Howard v. Federal Crop
Ins. Corp.
The
Howards are tobacco farmers who buy an insurance
policy against water damage from the Federal Crop Insurance Corporation. The Howards claim
that their crop was damaged by rain and that they should recover $35,000. What’s the problem? They “disked” the tobacco stalks under the
ground before the federal inspector had a chance to take a look at them. Because of that, the insurer doesn’t want to
pay them. The trial court says that they
don’t have to!
What
did the trial court do with respect to plowing or disking the stalks under? One paragraph says that the tobacco stalks
must not be plowed under before the insurance company can look at them. The trial court says that the condition
precedent is that the stalks must not be destroyed before they are
inspected. This condition triggers the
promise of the insurer to pay the claim.
If the condition is not met, the insured gets nothing. That’s the trial
court’s view.
The
appellate court doesn’t like that! What
do they do? They declare the paragraph
to be a promise and not a condition. So
what we have here, in the appellate court’s view, is a broken promise rather
than a condition that wasn’t met. The appellate
court finds that this is a promise only that
is not a condition. The appellate court interprets the provision
this way because otherwise a forfeiture will be imposed on the Howards,
and that’s harsh. The Howards paid
the premium and planted their crop.
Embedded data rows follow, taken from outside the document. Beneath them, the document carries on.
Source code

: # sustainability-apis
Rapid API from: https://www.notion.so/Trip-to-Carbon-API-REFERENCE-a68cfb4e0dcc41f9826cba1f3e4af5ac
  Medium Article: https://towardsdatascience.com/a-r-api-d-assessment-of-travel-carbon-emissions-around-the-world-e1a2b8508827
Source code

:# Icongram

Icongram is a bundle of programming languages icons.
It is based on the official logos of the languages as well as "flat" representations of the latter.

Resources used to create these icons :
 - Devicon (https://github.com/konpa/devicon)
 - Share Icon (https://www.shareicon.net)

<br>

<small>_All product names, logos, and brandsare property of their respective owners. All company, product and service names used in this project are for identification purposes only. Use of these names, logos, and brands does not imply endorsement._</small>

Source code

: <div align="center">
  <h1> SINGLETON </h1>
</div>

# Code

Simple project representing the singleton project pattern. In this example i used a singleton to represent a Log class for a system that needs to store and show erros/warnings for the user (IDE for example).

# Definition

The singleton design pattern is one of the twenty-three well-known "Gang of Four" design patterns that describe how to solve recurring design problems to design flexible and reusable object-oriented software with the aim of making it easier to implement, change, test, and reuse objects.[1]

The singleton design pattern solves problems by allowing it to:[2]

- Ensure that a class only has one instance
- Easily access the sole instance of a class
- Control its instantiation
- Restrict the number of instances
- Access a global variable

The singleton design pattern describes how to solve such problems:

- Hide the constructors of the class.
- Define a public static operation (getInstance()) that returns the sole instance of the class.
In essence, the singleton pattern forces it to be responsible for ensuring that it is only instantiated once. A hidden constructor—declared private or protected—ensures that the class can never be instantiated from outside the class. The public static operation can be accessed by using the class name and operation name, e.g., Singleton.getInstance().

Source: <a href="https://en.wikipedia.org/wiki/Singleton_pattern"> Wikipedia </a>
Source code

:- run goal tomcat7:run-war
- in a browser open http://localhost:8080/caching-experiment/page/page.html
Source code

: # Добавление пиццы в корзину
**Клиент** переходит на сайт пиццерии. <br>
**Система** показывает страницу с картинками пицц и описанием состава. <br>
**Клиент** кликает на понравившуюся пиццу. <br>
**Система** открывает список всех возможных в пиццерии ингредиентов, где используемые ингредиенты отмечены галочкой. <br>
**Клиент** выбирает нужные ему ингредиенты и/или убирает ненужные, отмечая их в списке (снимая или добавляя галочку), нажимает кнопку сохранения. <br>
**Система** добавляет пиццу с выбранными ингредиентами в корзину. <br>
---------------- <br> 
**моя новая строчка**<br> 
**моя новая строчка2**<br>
It
was destroyed, and they ought to be able to recover.
We
resolve ambiguities in two ways: (1) against forfeitures, and
(2) against drafters who are unclear.
But
what’s the biggest weakness in the appellate court’s decision? What can the insurance company do? The promise to plow the stalks under has been
broken. How can the insurance company
turn that into damages? What would they
have to prove to recover damages? They
probably have a virtually impossible
burden of proof here. They would have to
prove that if the stalks hadn’t been plowed under that there would have been a
case of fraud. But how can they prove
what they could have shown if the world were different and the stalks hadn’t
been plowed under? They can’t!
What
the court really seems to do is read 5(f) out of the deal. By declaring 5(f) a promise only, you’re
basically taking away any effect it might have.
One
result of this case is to show us how a condition works versus how a promise
works. Sometimes a condition will do the work you want, but a promise won’t help. Sometimes a promise will do the work you want, but a condition won’t help. Also notice that it’s rare for a provision to
be found to be a condition only.
Tomorrow
we will start on conditions precedent and subsequent in a big way.